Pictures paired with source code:
________________________________________
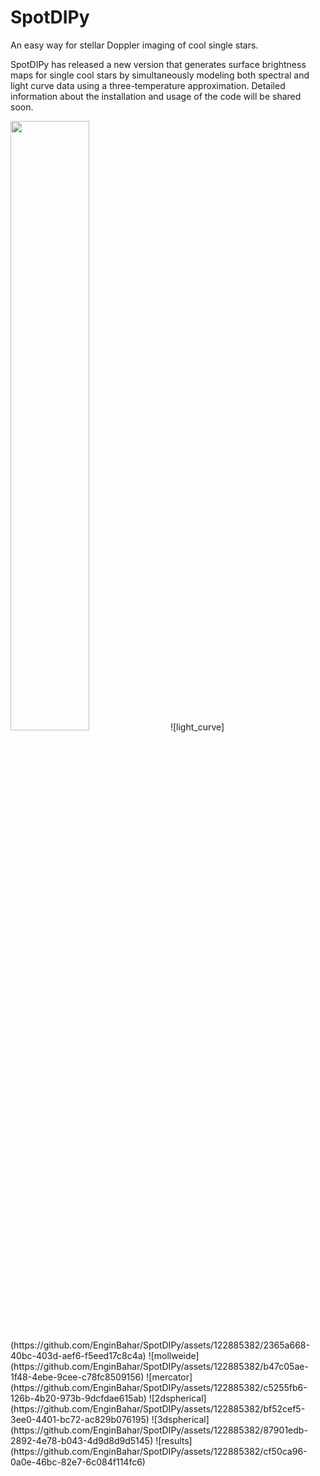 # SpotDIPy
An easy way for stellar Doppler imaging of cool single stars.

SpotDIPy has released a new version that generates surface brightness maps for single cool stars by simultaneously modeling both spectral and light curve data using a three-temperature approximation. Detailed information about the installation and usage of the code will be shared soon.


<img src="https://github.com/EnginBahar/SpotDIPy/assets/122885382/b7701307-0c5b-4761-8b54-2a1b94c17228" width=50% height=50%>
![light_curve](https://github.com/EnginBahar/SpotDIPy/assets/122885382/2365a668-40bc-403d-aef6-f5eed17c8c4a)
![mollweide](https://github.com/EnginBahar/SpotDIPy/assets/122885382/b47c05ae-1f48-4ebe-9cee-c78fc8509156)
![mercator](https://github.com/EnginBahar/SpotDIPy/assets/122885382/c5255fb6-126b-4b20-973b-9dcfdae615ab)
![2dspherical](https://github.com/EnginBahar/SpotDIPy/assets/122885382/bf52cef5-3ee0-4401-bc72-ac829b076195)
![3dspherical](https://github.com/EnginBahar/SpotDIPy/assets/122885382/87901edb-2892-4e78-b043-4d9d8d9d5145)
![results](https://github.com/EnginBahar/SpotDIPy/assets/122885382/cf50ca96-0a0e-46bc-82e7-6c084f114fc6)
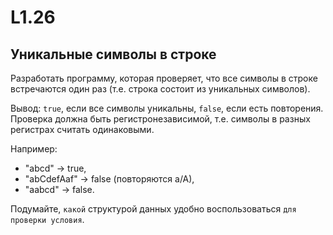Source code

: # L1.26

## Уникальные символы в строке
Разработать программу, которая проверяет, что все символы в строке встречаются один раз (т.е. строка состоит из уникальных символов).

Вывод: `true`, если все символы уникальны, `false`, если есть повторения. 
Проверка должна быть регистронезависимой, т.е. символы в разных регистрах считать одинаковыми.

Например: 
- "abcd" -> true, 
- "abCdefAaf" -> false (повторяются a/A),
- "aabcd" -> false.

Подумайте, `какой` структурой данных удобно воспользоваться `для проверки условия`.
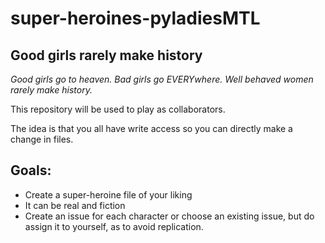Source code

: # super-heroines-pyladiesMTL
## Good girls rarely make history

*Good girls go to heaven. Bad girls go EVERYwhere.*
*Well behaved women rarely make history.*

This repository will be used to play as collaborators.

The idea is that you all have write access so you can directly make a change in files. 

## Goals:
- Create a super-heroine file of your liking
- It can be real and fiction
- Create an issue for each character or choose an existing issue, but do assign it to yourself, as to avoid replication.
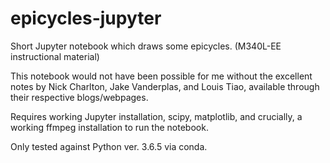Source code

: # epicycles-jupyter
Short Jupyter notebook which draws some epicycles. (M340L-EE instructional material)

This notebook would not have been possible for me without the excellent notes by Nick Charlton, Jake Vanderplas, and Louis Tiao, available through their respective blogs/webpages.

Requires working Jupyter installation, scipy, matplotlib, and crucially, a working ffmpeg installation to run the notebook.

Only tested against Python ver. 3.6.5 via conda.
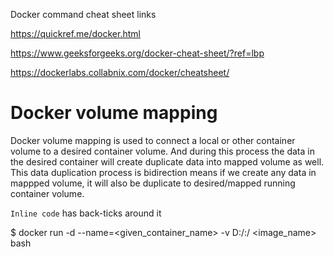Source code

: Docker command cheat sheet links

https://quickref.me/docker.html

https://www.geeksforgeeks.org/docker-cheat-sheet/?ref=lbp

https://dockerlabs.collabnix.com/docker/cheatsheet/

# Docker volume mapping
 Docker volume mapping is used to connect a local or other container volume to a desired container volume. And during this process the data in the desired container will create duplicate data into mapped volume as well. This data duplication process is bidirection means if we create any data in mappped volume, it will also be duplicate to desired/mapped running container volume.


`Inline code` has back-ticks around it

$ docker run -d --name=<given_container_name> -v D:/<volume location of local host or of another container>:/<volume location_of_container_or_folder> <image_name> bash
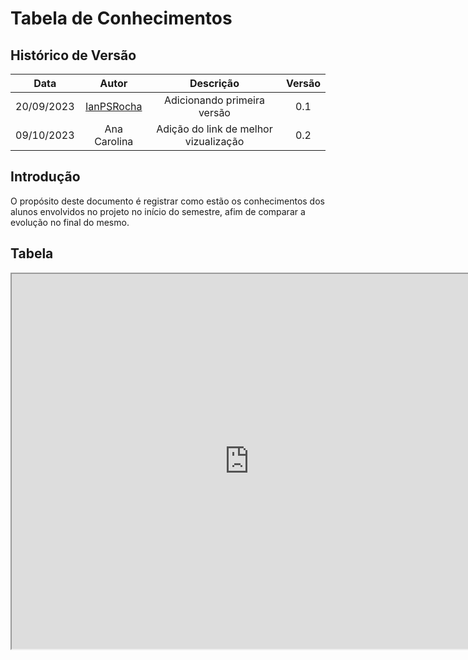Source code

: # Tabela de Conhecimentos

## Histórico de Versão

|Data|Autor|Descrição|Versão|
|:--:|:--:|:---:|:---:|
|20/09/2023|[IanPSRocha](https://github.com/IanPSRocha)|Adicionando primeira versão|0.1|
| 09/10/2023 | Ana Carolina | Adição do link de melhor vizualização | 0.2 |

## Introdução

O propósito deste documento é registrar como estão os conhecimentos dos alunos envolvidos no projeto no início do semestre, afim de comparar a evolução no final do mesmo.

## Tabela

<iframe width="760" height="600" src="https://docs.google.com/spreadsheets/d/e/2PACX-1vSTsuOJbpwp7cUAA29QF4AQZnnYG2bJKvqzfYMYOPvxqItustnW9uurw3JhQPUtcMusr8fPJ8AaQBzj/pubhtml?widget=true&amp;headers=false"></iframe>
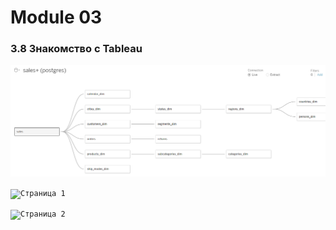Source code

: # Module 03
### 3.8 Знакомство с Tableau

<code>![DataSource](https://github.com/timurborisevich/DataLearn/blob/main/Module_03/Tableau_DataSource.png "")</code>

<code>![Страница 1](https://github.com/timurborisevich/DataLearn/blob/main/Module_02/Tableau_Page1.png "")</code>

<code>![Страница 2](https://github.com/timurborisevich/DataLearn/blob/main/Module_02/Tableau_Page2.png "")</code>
________________________________________
• [Work instructions]: Write all the lines above out again exactly, minus the images.

• [Response]:
 # SpotDIPy
An easy way for stellar Doppler imaging of cool single stars.

SpotDIPy has released a new version that generates surface brightness maps for single cool stars by simultaneously modeling both spectral and light curve data using a three-temperature approximation. Detailed information about the installation and usage of the code will be shared soon.


<img src="https://github.com/EnginBahar/SpotDIPy/assets/122885382/b7701307-0c5b-4761-8b54-2a1b94c17228" width=50% height=50%>
![light_curve](https://github.com/EnginBahar/SpotDIPy/assets/122885382/2365a668-40bc-403d-aef6-f5eed17c8c4a)
![mollweide](https://github.com/EnginBahar/SpotDIPy/assets/122885382/b47c05ae-1f48-4ebe-9cee-c78fc8509156)
![mercator](https://github.com/EnginBahar/SpotDIPy/assets/122885382/c5255fb6-126b-4b20-973b-9dcfdae615ab)
![2dspherical](https://github.com/EnginBahar/SpotDIPy/assets/122885382/bf52cef5-3ee0-4401-bc72-ac829b076195)
![3dspherical](https://github.com/EnginBahar/SpotDIPy/assets/122885382/87901edb-2892-4e78-b043-4d9d8d9d5145)
![results](https://github.com/EnginBahar/SpotDIPy/assets/122885382/cf50ca96-0a0e-46bc-82e7-6c084f114fc6)
Source code

: # L1.26

## Уникальные символы в строке
Разработать программу, которая проверяет, что все символы в строке встречаются один раз (т.е. строка состоит из уникальных символов).

Вывод: `true`, если все символы уникальны, `false`, если есть повторения. 
Проверка должна быть регистронезависимой, т.е. символы в разных регистрах считать одинаковыми.

Например: 
- "abcd" -> true, 
- "abCdefAaf" -> false (повторяются a/A),
- "aabcd" -> false.

Подумайте, `какой` структурой данных удобно воспользоваться `для проверки условия`.
Source code

: # super-heroines-pyladiesMTL
## Good girls rarely make history

*Good girls go to heaven. Bad girls go EVERYwhere.*
*Well behaved women rarely make history.*

This repository will be used to play as collaborators.

The idea is that you all have write access so you can directly make a change in files. 

## Goals:
- Create a super-heroine file of your liking
- It can be real and fiction
- Create an issue for each character or choose an existing issue, but do assign it to yourself, as to avoid replication.
Source code

: # epicycles-jupyter
Short Jupyter notebook which draws some epicycles. (M340L-EE instructional material)

This notebook would not have been possible for me without the excellent notes by Nick Charlton, Jake Vanderplas, and Louis Tiao, available through their respective blogs/webpages.

Requires working Jupyter installation, scipy, matplotlib, and crucially, a working ffmpeg installation to run the notebook.

Only tested against Python ver. 3.6.5 via conda.
Source code

: Docker command cheat sheet links

https://quickref.me/docker.html

https://www.geeksforgeeks.org/docker-cheat-sheet/?ref=lbp

https://dockerlabs.collabnix.com/docker/cheatsheet/

# Docker volume mapping
 Docker volume mapping is used to connect a local or other container volume to a desired container volume. And during this process the data in the desired container will create duplicate data into mapped volume as well. This data duplication process is bidirection means if we create any data in mappped volume, it will also be duplicate to desired/mapped running container volume.


`Inline code` has back-ticks around it

$ docker run -d --name=<given_container_name> -v D:/<volume location of local host or of another container>:/<volume location_of_container_or_folder> <image_name> bash
Source code

: # Tabela de Conhecimentos

## Histórico de Versão

|Data|Autor|Descrição|Versão|
|:--:|:--:|:---:|:---:|
|20/09/2023|[IanPSRocha](https://github.com/IanPSRocha)|Adicionando primeira versão|0.1|
| 09/10/2023 | Ana Carolina | Adição do link de melhor vizualização | 0.2 |

## Introdução

O propósito deste documento é registrar como estão os conhecimentos dos alunos envolvidos no projeto no início do semestre, afim de comparar a evolução no final do mesmo.

## Tabela

<iframe width="760" height="600" src="https://docs.google.com/spreadsheets/d/e/2PACX-1vSTsuOJbpwp7cUAA29QF4AQZnnYG2bJKvqzfYMYOPvxqItustnW9uurw3JhQPUtcMusr8fPJ8AaQBzj/pubhtml?widget=true&amp;headers=false"></iframe>
Source code

: # Module 03
### 3.8 Знакомство с Tableau

<code>![DataSource](https://github.com/timurborisevich/DataLearn/blob/main/Module_03/Tableau_DataSource.png "")</code>

<code>![Страница 1](https://github.com/timurborisevich/DataLearn/blob/main/Module_02/Tableau_Page1.png "")</code>

<code>![Страница 2](https://github.com/timurborisevich/DataLearn/blob/main/Module_02/Tableau_Page2.png "")</code>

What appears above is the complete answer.